Das Team des "ZDF Magazin Royale" rund um den Moderator Jan Böhmermann hatte in seiner Sendung Verbindungen Schönbohms zu russischen Geheimdienstkreisen nahegelegt. In der Sendung zeigte der Satiriker auf, wie Schönbohm den Lobbyverein "Cyber-Sicherheitsrat Deutschland e. V." mitgegründet hat und dann im Jahr 2015 Chef der Cybersicherheitsbehörde BSI wurde. Fünf Jahre später wurde die Cybersicherheitsfirma Protelion Mitglied des von ihm gegründeten Vereins. Protelion, das bis vor einigen Monaten noch Infotecs hieß, unterhalte einem Bericht der Plattform "Forensic News" zufolge jedoch Verbindungen zu russischen Geheimdiensten.

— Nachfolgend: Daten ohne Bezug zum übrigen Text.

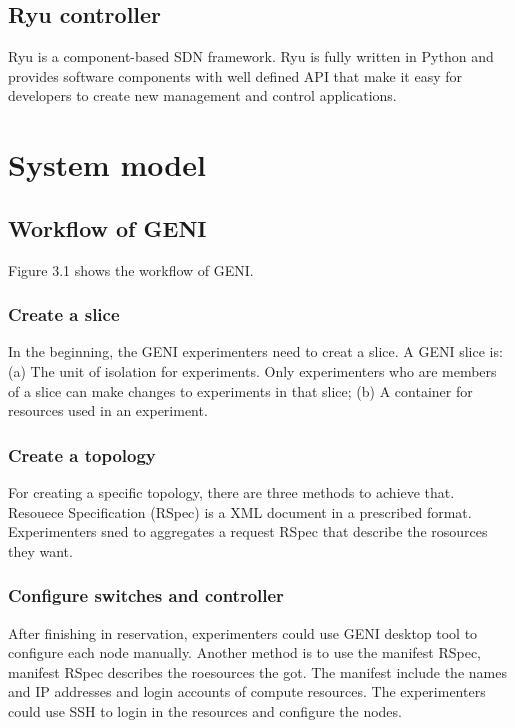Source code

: \documentclass[a4paper,12pt]{report}
\begin{document}
\begin{CJK*}{UTF8}{bkai}
\begin{large}
     \section{Ryu controller}
     \qquad Ryu is a component-based SDN framework. Ryu is fully written in Python and provides software components with well defined API that make it easy for developers to create new management and control applications. 
     \chapter{System model}
     \section{Workflow of GENI}
     \qquad Figure 3.1 shows the workflow of GENI.
     \subsection{Create a slice}
     \qquad In the beginning, the GENI experimenters need to creat a slice. A GENI slice is: (a) The unit of isolation for experiments. Only experimenters who are members of a slice can make changes to experiments in that slice; (b) A container for resources used in an experiment.
     \subsection{Create a topology}
     \qquad For creating a specific topology, there are three methods to achieve that. Resouece Specification (RSpec) is a XML document in a prescribed format. Experimenters sned to  aggregates a request RSpec that describe the rosources they want.
     \subsection{Configure switches and controller}
     \qquad After finishing in reservation, experimenters could use GENI desktop tool to configure each node manually. Another method is to use the manifest RSpec, manifest RSpec describes the roesources the got. The manifest include the names and IP addresses and login accounts of compute resources. The experimenters could use SSH to login in the resources and configure the nodes.

\end{large}
\end{CJK*}
\end{document}
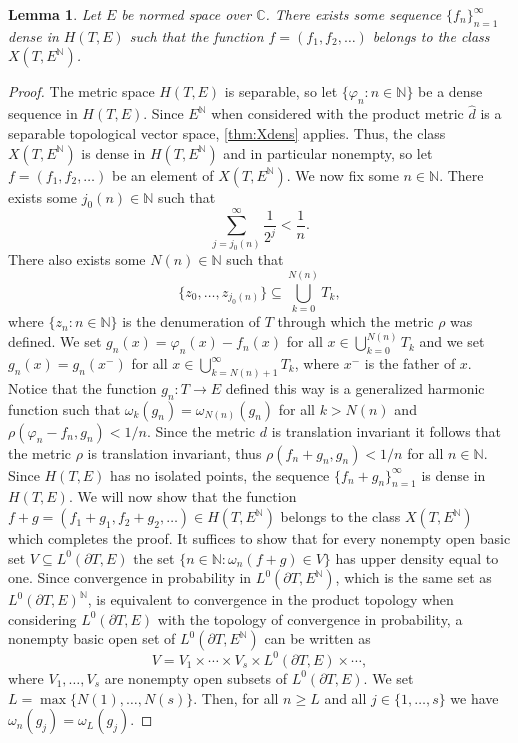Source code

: \documentclass[twoside, 11pt]{article}
\renewcommand{\geq}{\geqslant}
\newcommand{\C}{\mathbb{C}}
\newcommand{\N}{\mathbb{N}}
\theoremstyle{plain}
\newtheorem{lemma}[theorem]{Lemma}
\theoremstyle{definition}
\begin{document}
\begin{lemma}
\label{lem:density}
Let $E$ be normed space over $\C$.
There exists some sequence $\{f_n\}_{n=1}^{\infty}$ dense in $H(T,E)$ such that the function $f = (f_1,f_2,\dots) $ belongs to the class $X(T,E^\N)$.
\end{lemma}
\begin{proof}
The metric space $H(T,E)$ is separable, so let $\{\varphi_n: n \in \N\}$ be a dense sequence in $H(T,E)$.
Since $E^\N$ when considered with the product metric $\hat{d}$ is a separable topological vector space, \cref{thm:Xdens} applies.
Thus, the class $X(T,E^\N)$ is dense in $H(T,E^\N)$ and in particular nonempty, so let $f = (f_1,f_2,\dots)$ be an element of $X(T,E^\N)$.
We now fix some $n \in \N$.
There exists some $j_0(n)\in \N$ such that
$$\sum_{j= j_0(n)}^{\infty}{\frac{1}{2^j}} < \frac{1}{n}.$$
There also exists some $N(n) \in \N$ such that
$$\{z_0,\dots,z_{j_0(n)} \} \subseteq \bigcup_{k=0}^{N(n)}{T_k},$$
where $\{z_n:n\in \N\}$ is the denumeration of $T$ through which the metric $\rho$ was defined.
We set $g_n(x) = \varphi_n(x)-f_n(x)$ for all $x \in \bigcup_{k=0}^{N(n)}{T_k}$ and we set $g_n(x) = g_n(x^-)$ for all $x \in \bigcup_{k=N(n)+1}^{\infty}{T_k}$, where $x^-$ is the father of $x$.
Notice that the function $g_n: T \to E$ defined this way is a generalized harmonic function such that $\omega_k(g_n) = \omega_{N(n)}(g_n)$ for all $k > N(n)$ and $\rho(\varphi_n - f_n,g_n) < 1/n$.
Since the metric $d$ is translation invariant it follows that the metric $\rho$ is translation invariant, thus $\rho(f_n + g_n, g_n) < 1/n$ for all $n \in \N$.
Since $H(T,E)$ has no isolated points, the sequence $\{f_n + g_n\}_{n=1}^{\infty}$ is dense in $H(T,E)$.
We will now show that the function $f+g = (f_1+g_1,f_2+g_2,\dots)\in H(T,E^\N)$ belongs to the class $X(T,E^\N)$ which completes the proof.
It suffices to show that for every nonempty open basic set $V \subseteq L^0(\partial T,E)$ the set $\{n \in \N: \omega_n(f+g) \in V\}$ has upper density equal to one.
Since convergence in probability in $L^0(\partial T,E^\N)$, which is the same set as $L^0(\partial T,E)^\N$, is equivalent to convergence in the product topology when considering $L^0(\partial T,E)$ with the topology of convergence in probability, a nonempty basic open set of $L^0(\partial T,E^\N)$ can be written as
$$V = V_1 \times \cdots \times V_s \times L^0(\partial T, E) \times \cdots,$$
where $V_1,\dots,V_s$ are nonempty open subsets of $L^0(\partial T, E)$.
We set $L = \max\{N(1),\dots,N(s)\}$.
Then, for all $n \geq L$ and all $j \in \{1,\dots,s\}$ we have $\omega_n(g_j) = \omega_L(g_j)$.

\end{proof}
\end{document}
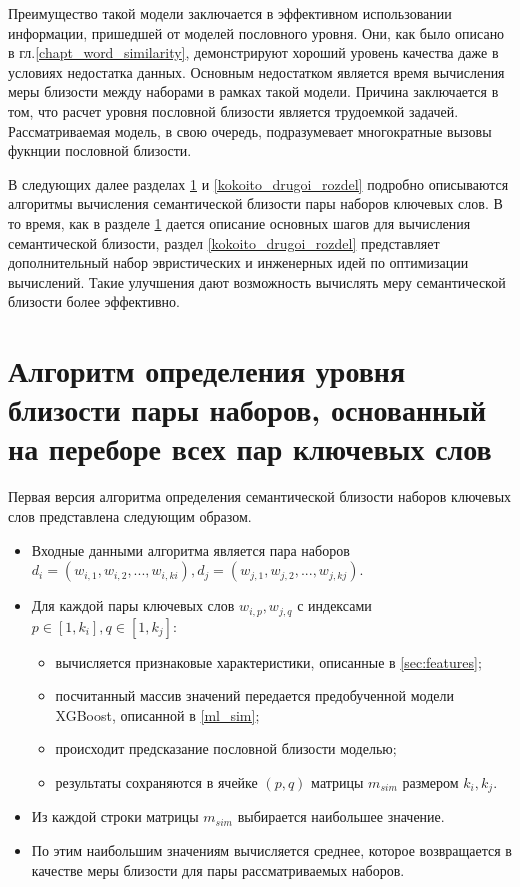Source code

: Преимущество такой модели заключается в эффективном использовании информации, пришедшей от моделей пословного уровня. Они, как было описано в гл.\ref{chapt_word_similarity}, демонстрируют хороший уровень качества даже в условиях недостатка данных. Основным недостатком является время вычисления меры близости между наборами в рамках такой модели. Причина заключается в том, что расчет уровня пословной близости является трудоемкой задачей. Рассматриваемая модель, в свою очередь, подразумевает многократные вызовы фукнции пословной близости.

В следующих далее разделах \ref{kokoito_rozdel_pro_ologoritm} и \ref{kokoito_drugoi_rozdel} подробно описываются алгоритмы вычисления семантической близости пары наборов ключевых слов. В то время, как в разделе \ref{kokoito_rozdel_pro_ologoritm} дается описание основных шагов для вычисления семантической близости, раздел \ref{kokoito_drugoi_rozdel} представляет дополнительный набор эвристических и инженерных идей по оптимизации вычислений. Такие улучшения дают возможность вычислять меру семантической близости более эффективно.




\section{Алгоритм определения уровня близости пары наборов, основанный на переборе всех пар ключевых слов} \label{kokoito_rozdel_pro_ologoritm}
Первая версия алгоритма определения семантической близости наборов ключевых слов представлена следующим образом.
\begin{itemize}
    \item Входные данными алгоритма является пара наборов $d_i = (w_{i,1},w_{i,2},...,w_{i,ki}), d_j = (w_{j,1},w_{j,2},...,w_{j,kj})$.
    \item Для каждой пары ключевых слов $w_{i,p}, w_{j,q}$ с индексами $p \in [1, k_i], q \in [1, k_j]$:
        \begin{itemize}
            \item вычисляется признаковые характеристики, описанные в \ref{sec:features};
            \item посчитанный массив значений передается предобученной модели XGBoost, описанной в \ref{ml_sim};
            \item происходит предсказание пословной близости моделью;
            \item результаты сохраняются в ячейке $(p, q)$ матрицы $m_{sim}$ размером $k_i, k_j$.
        \end{itemize}
    \item Из каждой строки матрицы $m_{sim}$ выбирается наибольшее значение.
    \item По этим наибольшим значениям вычисляется среднее, которое возвращается в качестве меры близости для пары рассматриваемых наборов.
\end{itemize}

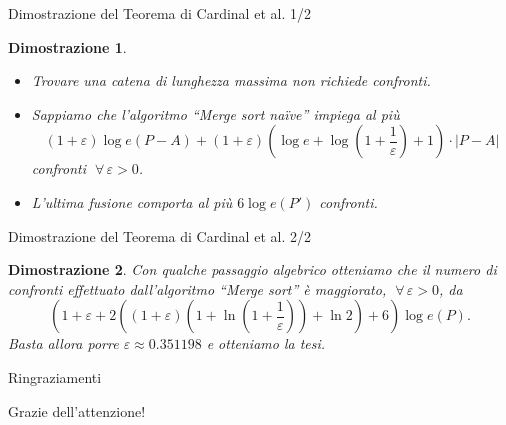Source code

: \documentclass[10pt]{beamer}
\newtheorem{dimostrazione}{Dimostrazione}
\begin{document}
\begin{frame}
  {Dimostrazione del Teorema di Cardinal et al. 1/2}
  \begin{dimostrazione}
    \begin{itemize}
    \item Trovare una catena di lunghezza massima non richiede
      confronti.
    \item Sappiamo che l'algoritmo ``Merge sort na\"ive'' impiega al
      più
      \[(1+\varepsilon)\log{e(P-A)}+(1+\varepsilon)\left(\log{e}+\log{\left(1+\frac{1}{\varepsilon}\right)}+1\right)\cdot
      |P-A|\] confronti \(\;\forall\,\varepsilon > 0\).
    \item L'ultima fusione comporta al più \(6\log{e(P')}\) confronti.
    \end{itemize}
  \end{dimostrazione}
\end{frame}

\begin{frame}
  {Dimostrazione del Teorema di Cardinal et al. 2/2}
  \begin{dimostrazione}
    Con qualche passaggio algebrico otteniamo che il numero di
    confronti effettuato dall'algoritmo ``Merge sort'' è maggiorato,
    \(\;\forall\,\varepsilon > 0\), da
    \[\left(1+\varepsilon+2\left((1+\varepsilon)\left(1+\ln{\left(1+\frac{1}{\varepsilon}\right)}\right)+\ln{2}\right)+6\right)\log{e(P)}.\]
    Basta allora porre \(\varepsilon\approx 0.351198\) e otteniamo la
    tesi.
  \end{dimostrazione}
\end{frame}

\begin{frame}
  {Ringraziamenti}
  \begin{center}
    Grazie dell'attenzione!
  \end{center}
\end{frame}
\end{document}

Schönbohms Abberufung erfolge "auch aus Fürsorge für die im Fokus der Debatte stehende Person selbst", hieß es aus dem Innenministerium. Sie sei auch im Interesse der BSI-Beschäftigten, die so nunmehr unabhängig von personellen Spekulationen ihrer Arbeit nachgehen könnten. Davon unabhängig würden "alle bekannten Vorwürfe gründlich und mit Nachdruck geprüft und einer eingehenden Bewertung unterzogen". Bis zum Abschluss dieser Prüfung gelte für Schönbohm selbstverständlich die Unschuldsvermutung. Wer seine Nachfolge antreten soll, steht laut Innenministerium noch nicht fest.